Jeremy Flood Co-Author
 
Sayed Mostafa Co-Author
North Carolina A&T State University
 
Sayed Mostafa Speaker
North Carolina A&T State University
 
Thursday, Aug 7: 9:15 AM - 9:35 AM
Topic-Contributed Paper Session 
Music City Center 
Estimates of finite population cumulative distribution functions (CDFs) and quantiles are critical for policy-making, resource allocation, and public health planning. For instance, federal finance agencies may require accurate estimates of the proportion of individuals with incomes below the federal poverty line to determine funding eligibility, while health organizations may rely on precise quantile estimates of key health variables to guide local health interventions. Despite the growing interest in survey data integration, research on the integration of probability and nonprobability samples for estimating CDFs and quantiles remains limited. In this study, we propose a novel residual-based CDF estimator that integrates information from a probability sample with data from potentially large nonprobability samples. Our approach leverages shared covariates observed in both datasets, while the response variable is available only in the nonprobability sample. Using a semiparametric approach, we train an outcome model on the nonprobability sample and incorporate model residuals with sampling weights from the probability sample to estimate the CDF of the target variable.

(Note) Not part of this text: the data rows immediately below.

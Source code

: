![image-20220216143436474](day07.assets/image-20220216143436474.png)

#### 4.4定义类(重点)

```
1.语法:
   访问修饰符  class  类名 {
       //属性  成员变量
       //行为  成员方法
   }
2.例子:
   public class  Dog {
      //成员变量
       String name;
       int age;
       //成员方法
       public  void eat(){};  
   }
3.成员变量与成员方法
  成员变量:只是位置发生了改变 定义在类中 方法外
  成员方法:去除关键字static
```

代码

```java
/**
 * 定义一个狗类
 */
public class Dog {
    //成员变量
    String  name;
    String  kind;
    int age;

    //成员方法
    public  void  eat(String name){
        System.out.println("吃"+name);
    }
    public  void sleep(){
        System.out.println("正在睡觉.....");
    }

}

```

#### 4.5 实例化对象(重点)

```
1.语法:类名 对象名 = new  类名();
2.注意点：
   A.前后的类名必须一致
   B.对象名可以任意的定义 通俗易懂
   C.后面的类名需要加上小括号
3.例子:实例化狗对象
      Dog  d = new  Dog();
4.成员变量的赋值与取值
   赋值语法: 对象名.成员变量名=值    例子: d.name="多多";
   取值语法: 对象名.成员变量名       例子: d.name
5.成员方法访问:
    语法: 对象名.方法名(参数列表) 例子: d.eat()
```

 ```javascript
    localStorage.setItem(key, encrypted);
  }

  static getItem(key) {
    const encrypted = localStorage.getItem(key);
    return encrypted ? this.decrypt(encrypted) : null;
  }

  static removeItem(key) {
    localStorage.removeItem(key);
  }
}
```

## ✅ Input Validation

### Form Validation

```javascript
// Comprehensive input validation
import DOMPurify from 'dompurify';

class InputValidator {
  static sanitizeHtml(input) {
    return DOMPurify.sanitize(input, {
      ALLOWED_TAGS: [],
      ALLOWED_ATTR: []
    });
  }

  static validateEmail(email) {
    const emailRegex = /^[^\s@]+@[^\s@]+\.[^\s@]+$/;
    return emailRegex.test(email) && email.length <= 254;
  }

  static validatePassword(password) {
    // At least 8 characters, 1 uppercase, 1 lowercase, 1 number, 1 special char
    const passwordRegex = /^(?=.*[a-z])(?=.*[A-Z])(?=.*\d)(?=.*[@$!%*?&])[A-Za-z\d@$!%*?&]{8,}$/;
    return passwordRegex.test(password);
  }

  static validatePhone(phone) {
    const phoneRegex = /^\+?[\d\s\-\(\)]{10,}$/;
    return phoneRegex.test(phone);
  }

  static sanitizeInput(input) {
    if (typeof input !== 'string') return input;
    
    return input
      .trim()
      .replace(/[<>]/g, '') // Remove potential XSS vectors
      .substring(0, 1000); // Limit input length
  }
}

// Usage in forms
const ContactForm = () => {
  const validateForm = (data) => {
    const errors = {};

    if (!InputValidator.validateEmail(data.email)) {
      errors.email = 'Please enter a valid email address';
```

Based on this CDF estimator, we define a quantile estimator and introduce linearization and bootstrap methods for variance estimation of both the CDF and quantile estimators. Under certain regularity conditions, we provide the asymptotic bias and variance formulae of the CDF estimator and compare them to the corresponding formulae of the naïve CDF estimator derived from the nonprobability sample only. Our empirical results demonstrate the favorable performance of the proposed estimators. A real data example will be presented to illustrate the proposed estimators.

Keywords

TBD